Exercise
Find the lines below that contain the string "상황에서". Copy each one.

Supplied records
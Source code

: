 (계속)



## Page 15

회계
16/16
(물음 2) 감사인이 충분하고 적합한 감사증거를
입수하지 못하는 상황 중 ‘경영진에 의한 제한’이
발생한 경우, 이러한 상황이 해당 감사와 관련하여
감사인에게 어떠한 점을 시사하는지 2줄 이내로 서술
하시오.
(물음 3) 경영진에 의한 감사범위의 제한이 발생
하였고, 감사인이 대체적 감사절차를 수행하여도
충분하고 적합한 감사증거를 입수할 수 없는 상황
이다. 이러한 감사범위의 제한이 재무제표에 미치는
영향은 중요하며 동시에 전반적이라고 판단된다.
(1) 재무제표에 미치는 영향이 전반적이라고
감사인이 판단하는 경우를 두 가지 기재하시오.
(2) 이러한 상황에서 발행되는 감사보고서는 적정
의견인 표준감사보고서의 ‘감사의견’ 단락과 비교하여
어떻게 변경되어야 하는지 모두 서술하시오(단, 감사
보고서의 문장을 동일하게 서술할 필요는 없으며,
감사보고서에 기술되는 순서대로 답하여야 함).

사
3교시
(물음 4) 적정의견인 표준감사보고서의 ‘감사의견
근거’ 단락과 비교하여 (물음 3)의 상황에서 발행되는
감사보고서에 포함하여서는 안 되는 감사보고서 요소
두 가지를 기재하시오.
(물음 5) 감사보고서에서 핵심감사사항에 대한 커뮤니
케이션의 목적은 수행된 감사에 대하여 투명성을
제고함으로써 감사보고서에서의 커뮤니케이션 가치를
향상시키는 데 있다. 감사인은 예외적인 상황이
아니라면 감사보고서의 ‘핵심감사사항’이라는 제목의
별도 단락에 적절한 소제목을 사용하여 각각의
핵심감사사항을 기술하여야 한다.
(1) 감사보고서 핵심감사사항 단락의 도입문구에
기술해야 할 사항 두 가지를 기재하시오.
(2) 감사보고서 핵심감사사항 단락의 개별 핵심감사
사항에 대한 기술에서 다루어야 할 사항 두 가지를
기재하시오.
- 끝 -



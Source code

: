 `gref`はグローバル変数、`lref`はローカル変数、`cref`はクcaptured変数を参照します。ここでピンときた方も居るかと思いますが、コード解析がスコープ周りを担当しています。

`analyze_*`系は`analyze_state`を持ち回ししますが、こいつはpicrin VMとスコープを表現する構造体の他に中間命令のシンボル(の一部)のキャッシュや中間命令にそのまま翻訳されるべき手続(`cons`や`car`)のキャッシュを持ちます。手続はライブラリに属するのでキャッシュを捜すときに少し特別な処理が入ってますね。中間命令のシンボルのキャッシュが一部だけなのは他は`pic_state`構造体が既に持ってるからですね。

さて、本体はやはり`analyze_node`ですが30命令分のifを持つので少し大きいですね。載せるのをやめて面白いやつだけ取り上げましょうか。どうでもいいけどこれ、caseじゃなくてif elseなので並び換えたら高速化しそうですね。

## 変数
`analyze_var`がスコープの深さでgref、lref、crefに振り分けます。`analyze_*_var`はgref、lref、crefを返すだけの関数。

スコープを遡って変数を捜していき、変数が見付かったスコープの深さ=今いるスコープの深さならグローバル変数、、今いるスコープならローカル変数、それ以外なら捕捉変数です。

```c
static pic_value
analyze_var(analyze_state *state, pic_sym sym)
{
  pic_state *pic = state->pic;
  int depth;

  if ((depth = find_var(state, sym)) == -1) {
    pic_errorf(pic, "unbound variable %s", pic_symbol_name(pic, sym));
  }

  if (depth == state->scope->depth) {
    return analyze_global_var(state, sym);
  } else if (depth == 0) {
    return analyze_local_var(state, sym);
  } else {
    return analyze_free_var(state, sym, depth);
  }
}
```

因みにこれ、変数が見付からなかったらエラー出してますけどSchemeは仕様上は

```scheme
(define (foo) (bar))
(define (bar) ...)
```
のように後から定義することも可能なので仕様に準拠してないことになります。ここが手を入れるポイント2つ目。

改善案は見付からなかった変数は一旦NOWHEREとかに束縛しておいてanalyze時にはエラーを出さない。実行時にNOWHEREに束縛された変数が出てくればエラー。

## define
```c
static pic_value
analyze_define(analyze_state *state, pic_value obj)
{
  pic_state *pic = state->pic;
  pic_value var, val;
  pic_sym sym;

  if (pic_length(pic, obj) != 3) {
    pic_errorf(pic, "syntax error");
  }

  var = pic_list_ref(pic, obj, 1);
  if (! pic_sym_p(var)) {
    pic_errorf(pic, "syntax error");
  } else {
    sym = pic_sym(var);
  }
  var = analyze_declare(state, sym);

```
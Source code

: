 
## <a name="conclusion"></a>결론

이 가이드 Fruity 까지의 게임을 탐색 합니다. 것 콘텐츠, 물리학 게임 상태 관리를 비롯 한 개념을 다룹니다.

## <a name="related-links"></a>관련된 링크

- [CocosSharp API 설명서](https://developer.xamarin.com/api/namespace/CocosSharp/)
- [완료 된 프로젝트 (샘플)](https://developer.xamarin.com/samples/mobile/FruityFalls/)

Solution for this problem
(2) 이러한 상황에서 발행되는 감사보고서는 적정
근거’ 단락과 비교하여 (물음 3)의 상황에서 발행되는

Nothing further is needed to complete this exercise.